### PROBLEM REQUIREMENTS
Write out all the entries below without any change.

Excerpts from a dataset
- - - - - - -

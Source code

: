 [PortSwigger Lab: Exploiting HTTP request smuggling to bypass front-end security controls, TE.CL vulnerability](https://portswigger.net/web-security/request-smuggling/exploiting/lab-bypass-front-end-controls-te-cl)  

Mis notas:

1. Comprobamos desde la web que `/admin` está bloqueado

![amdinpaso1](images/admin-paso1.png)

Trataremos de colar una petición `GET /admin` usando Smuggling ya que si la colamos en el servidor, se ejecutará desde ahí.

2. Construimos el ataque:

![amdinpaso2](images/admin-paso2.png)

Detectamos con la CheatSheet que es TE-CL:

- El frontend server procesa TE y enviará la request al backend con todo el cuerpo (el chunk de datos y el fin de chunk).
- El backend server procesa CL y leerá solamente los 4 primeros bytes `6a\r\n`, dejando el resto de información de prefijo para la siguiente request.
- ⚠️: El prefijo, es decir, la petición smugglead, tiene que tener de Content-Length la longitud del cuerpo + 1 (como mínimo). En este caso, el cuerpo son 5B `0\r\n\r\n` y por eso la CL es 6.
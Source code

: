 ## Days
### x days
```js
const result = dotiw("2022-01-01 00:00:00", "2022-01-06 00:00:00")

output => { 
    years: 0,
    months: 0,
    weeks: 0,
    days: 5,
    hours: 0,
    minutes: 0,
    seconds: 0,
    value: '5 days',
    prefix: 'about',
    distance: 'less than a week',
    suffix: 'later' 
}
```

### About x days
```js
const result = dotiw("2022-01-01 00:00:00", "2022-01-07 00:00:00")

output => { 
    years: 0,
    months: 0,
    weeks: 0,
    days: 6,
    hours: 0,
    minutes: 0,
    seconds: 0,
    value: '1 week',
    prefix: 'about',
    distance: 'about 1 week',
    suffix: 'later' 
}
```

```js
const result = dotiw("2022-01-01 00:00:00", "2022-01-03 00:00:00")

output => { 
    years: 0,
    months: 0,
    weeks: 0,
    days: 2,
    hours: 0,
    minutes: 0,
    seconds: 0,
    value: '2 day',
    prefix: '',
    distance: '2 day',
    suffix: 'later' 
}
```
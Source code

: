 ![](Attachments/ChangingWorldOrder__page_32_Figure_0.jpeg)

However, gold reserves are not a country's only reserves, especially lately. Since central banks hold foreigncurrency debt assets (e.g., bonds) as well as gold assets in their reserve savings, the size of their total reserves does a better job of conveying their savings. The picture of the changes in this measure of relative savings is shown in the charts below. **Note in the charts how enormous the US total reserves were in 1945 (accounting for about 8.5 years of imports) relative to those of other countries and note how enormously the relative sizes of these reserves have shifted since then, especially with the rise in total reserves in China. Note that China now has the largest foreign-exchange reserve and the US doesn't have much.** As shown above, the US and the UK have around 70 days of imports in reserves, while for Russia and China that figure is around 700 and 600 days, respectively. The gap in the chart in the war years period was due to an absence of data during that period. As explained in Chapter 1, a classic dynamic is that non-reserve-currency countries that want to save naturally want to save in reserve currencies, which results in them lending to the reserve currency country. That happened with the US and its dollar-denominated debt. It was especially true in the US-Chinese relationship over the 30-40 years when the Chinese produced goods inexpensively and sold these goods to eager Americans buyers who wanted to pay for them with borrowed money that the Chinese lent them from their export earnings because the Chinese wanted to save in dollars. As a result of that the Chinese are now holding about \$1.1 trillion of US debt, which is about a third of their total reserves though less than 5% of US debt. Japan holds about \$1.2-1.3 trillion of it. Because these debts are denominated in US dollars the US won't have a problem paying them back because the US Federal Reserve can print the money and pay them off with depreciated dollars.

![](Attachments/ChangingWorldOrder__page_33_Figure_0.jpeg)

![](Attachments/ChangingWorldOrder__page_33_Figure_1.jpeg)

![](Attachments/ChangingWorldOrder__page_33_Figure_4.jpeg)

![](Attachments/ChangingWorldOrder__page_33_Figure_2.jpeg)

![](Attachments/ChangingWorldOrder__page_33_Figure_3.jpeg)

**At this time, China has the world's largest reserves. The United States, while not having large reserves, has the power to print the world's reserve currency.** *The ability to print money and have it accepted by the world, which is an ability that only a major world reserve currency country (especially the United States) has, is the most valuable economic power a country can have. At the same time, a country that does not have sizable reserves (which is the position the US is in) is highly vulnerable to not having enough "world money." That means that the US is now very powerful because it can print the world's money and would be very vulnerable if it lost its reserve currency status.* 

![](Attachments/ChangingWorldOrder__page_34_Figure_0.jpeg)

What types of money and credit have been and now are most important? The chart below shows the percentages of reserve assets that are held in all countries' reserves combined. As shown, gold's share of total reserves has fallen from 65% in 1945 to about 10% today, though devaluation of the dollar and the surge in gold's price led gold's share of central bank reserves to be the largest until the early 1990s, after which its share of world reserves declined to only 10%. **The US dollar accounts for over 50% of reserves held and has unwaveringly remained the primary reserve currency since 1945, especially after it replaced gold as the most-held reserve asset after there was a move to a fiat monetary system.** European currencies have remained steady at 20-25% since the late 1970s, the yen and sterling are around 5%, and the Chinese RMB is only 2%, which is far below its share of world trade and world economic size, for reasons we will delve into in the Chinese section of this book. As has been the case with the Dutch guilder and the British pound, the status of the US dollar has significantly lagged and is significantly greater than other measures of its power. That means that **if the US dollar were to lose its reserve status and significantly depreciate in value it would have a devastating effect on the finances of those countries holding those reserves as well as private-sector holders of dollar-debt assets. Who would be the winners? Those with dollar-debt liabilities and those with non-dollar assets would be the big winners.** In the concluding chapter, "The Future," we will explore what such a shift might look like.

- - - - - - -

### OUTPUT
Source code

: [PortSwigger Lab: Exploiting HTTP request smuggling to bypass front-end security controls, TE.CL vulnerability](https://portswigger.net/web-security/request-smuggling/exploiting/lab-bypass-front-end-controls-te-cl)  

Mis notas:

1. Comprobamos desde la web que `/admin` está bloqueado

![amdinpaso1](images/admin-paso1.png)

Trataremos de colar una petición `GET /admin` usando Smuggling ya que si la colamos en el servidor, se ejecutará desde ahí.

2. Construimos el ataque:

![amdinpaso2](images/admin-paso2.png)

Detectamos con la CheatSheet que es TE-CL:

- El frontend server procesa TE y enviará la request al backend con todo el cuerpo (el chunk de datos y el fin de chunk).
- El backend server procesa CL y leerá solamente los 4 primeros bytes `6a\r\n`, dejando el resto de información de prefijo para la siguiente request.
- ⚠️: El prefijo, es decir, la petición smugglead, tiene que tener de Content-Length la longitud del cuerpo + 1 (como mínimo). En este caso, el cuerpo son 5B `0\r\n\r\n` y por eso la CL es 6.
Source code

: ## Days
### x days
```js
const result = dotiw("2022-01-01 00:00:00", "2022-01-06 00:00:00")

output => { 
    years: 0,
    months: 0,
    weeks: 0,
    days: 5,
    hours: 0,
    minutes: 0,
    seconds: 0,
    value: '5 days',
    prefix: 'about',
    distance: 'less than a week',
    suffix: 'later' 
}
```

### About x days
```js
const result = dotiw("2022-01-01 00:00:00", "2022-01-07 00:00:00")

output => { 
    years: 0,
    months: 0,
    weeks: 0,
    days: 6,
    hours: 0,
    minutes: 0,
    seconds: 0,
    value: '1 week',
    prefix: 'about',
    distance: 'about 1 week',
    suffix: 'later' 
}
```

```js
const result = dotiw("2022-01-01 00:00:00", "2022-01-03 00:00:00")

output => { 
    years: 0,
    months: 0,
    weeks: 0,
    days: 2,
    hours: 0,
    minutes: 0,
    seconds: 0,
    value: '2 day',
    prefix: '',
    distance: '2 day',
    suffix: 'later' 
}
```
Source code

: ![](Attachments/ChangingWorldOrder__page_32_Figure_0.jpeg)

However, gold reserves are not a country's only reserves, especially lately. Since central banks hold foreigncurrency debt assets (e.g., bonds) as well as gold assets in their reserve savings, the size of their total reserves does a better job of conveying their savings. The picture of the changes in this measure of relative savings is shown in the charts below. **Note in the charts how enormous the US total reserves were in 1945 (accounting for about 8.5 years of imports) relative to those of other countries and note how enormously the relative sizes of these reserves have shifted since then, especially with the rise in total reserves in China. Note that China now has the largest foreign-exchange reserve and the US doesn't have much.** As shown above, the US and the UK have around 70 days of imports in reserves, while for Russia and China that figure is around 700 and 600 days, respectively. The gap in the chart in the war years period was due to an absence of data during that period. As explained in Chapter 1, a classic dynamic is that non-reserve-currency countries that want to save naturally want to save in reserve currencies, which results in them lending to the reserve currency country. That happened with the US and its dollar-denominated debt. It was especially true in the US-Chinese relationship over the 30-40 years when the Chinese produced goods inexpensively and sold these goods to eager Americans buyers who wanted to pay for them with borrowed money that the Chinese lent them from their export earnings because the Chinese wanted to save in dollars. As a result of that the Chinese are now holding about \$1.1 trillion of US debt, which is about a third of their total reserves though less than 5% of US debt. Japan holds about \$1.2-1.3 trillion of it. Because these debts are denominated in US dollars the US won't have a problem paying them back because the US Federal Reserve can print the money and pay them off with depreciated dollars.

![](Attachments/ChangingWorldOrder__page_33_Figure_0.jpeg)

![](Attachments/ChangingWorldOrder__page_33_Figure_1.jpeg)

![](Attachments/ChangingWorldOrder__page_33_Figure_4.jpeg)

![](Attachments/ChangingWorldOrder__page_33_Figure_2.jpeg)

![](Attachments/ChangingWorldOrder__page_33_Figure_3.jpeg)

**At this time, China has the world's largest reserves. The United States, while not having large reserves, has the power to print the world's reserve currency.** *The ability to print money and have it accepted by the world, which is an ability that only a major world reserve currency country (especially the United States) has, is the most valuable economic power a country can have. At the same time, a country that does not have sizable reserves (which is the position the US is in) is highly vulnerable to not having enough "world money." That means that the US is now very powerful because it can print the world's money and would be very vulnerable if it lost its reserve currency status.* 

![](Attachments/ChangingWorldOrder__page_34_Figure_0.jpeg)

What types of money and credit have been and now are most important? The chart below shows the percentages of reserve assets that are held in all countries' reserves combined. As shown, gold's share of total reserves has fallen from 65% in 1945 to about 10% today, though devaluation of the dollar and the surge in gold's price led gold's share of central bank reserves to be the largest until the early 1990s, after which its share of world reserves declined to only 10%. **The US dollar accounts for over 50% of reserves held and has unwaveringly remained the primary reserve currency since 1945, especially after it replaced gold as the most-held reserve asset after there was a move to a fiat monetary system.** European currencies have remained steady at 20-25% since the late 1970s, the yen and sterling are around 5%, and the Chinese RMB is only 2%, which is far below its share of world trade and world economic size, for reasons we will delve into in the Chinese section of this book. As has been the case with the Dutch guilder and the British pound, the status of the US dollar has significantly lagged and is significantly greater than other measures of its power. That means that **if the US dollar were to lose its reserve status and significantly depreciate in value it would have a devastating effect on the finances of those countries holding those reserves as well as private-sector holders of dollar-debt assets. Who would be the winners? Those with dollar-debt liabilities and those with non-dollar assets would be the big winners.** In the concluding chapter, "The Future," we will explore what such a shift might look like.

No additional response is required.